(DATA TO USE Opens)
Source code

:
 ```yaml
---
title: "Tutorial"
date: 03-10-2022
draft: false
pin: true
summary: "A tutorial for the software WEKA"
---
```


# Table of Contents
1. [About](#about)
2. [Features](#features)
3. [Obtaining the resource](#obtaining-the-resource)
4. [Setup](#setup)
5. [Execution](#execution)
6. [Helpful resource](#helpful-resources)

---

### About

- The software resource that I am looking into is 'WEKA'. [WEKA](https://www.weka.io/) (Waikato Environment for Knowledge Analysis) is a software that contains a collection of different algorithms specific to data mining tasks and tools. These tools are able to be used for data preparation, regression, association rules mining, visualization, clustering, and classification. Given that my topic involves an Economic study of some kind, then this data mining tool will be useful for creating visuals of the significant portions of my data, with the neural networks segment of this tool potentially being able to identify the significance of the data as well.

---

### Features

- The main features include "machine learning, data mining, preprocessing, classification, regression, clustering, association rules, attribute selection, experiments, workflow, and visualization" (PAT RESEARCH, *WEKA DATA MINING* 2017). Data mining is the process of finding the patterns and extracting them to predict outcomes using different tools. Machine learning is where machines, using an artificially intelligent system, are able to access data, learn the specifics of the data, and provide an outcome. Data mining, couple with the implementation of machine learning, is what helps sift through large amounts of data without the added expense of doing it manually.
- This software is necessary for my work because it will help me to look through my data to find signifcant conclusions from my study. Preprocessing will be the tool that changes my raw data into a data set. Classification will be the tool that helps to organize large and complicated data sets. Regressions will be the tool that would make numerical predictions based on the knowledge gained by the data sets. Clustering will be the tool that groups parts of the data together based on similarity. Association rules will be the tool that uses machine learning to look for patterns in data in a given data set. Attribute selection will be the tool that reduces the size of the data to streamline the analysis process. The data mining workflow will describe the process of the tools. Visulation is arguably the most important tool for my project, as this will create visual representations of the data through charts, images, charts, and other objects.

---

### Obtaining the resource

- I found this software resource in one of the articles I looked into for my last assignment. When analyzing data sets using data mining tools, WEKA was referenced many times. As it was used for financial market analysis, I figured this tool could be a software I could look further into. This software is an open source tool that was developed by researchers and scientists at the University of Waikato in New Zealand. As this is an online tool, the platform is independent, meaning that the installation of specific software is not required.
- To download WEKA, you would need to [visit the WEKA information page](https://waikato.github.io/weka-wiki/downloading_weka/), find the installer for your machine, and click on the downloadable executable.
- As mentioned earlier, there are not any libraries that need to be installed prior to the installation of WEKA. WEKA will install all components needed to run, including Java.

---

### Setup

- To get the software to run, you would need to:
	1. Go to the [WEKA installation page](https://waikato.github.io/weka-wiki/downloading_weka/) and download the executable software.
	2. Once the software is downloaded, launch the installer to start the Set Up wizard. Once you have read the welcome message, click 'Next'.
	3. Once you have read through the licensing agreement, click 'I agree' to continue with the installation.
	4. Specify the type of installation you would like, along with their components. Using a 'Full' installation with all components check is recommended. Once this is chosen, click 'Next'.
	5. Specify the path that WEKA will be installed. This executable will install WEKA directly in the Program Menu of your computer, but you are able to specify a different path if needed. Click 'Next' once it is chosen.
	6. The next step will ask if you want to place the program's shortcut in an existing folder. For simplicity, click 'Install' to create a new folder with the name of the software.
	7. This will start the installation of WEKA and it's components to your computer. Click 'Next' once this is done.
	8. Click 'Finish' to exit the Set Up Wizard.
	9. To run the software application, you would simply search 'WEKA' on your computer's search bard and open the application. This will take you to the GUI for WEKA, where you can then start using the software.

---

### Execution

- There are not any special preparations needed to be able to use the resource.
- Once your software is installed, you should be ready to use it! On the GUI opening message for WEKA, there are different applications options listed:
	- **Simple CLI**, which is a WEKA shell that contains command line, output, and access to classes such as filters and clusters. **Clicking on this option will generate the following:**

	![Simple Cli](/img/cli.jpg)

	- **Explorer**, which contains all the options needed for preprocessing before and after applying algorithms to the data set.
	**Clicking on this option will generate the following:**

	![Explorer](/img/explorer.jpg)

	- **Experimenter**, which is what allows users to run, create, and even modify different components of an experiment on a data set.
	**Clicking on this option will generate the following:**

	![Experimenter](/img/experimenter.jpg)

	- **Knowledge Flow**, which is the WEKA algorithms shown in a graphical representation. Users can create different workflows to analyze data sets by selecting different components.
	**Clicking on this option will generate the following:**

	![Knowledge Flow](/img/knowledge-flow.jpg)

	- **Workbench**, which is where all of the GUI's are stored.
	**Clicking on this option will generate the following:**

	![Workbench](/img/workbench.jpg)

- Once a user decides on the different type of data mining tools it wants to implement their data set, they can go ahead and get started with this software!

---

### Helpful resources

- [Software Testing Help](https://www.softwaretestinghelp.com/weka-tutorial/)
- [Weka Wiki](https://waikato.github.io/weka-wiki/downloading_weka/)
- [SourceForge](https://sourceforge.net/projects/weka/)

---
(DATA TO USE Closes)
Using the records above, copy word for word the line with "2. Once the", the line with "5. Specify the", and every line between them.

YOUR SOLUTION ::
	2. Once the software is downloaded, launch the installer to start the Set Up wizard. Once you have read the welcome message, click 'Next'.
	3. Once you have read through the licensing agreement, click 'I agree' to continue with the installation.
	4. Specify the type of installation you would like, along with their components. Using a 'Full' installation with all components check is recommended. Once this is chosen, click 'Next'.
	5. Specify the path that WEKA will be installed. This executable will install WEKA directly in the Program Menu of your computer, but you are able to specify a different path if needed. Click 'Next' once it is chosen.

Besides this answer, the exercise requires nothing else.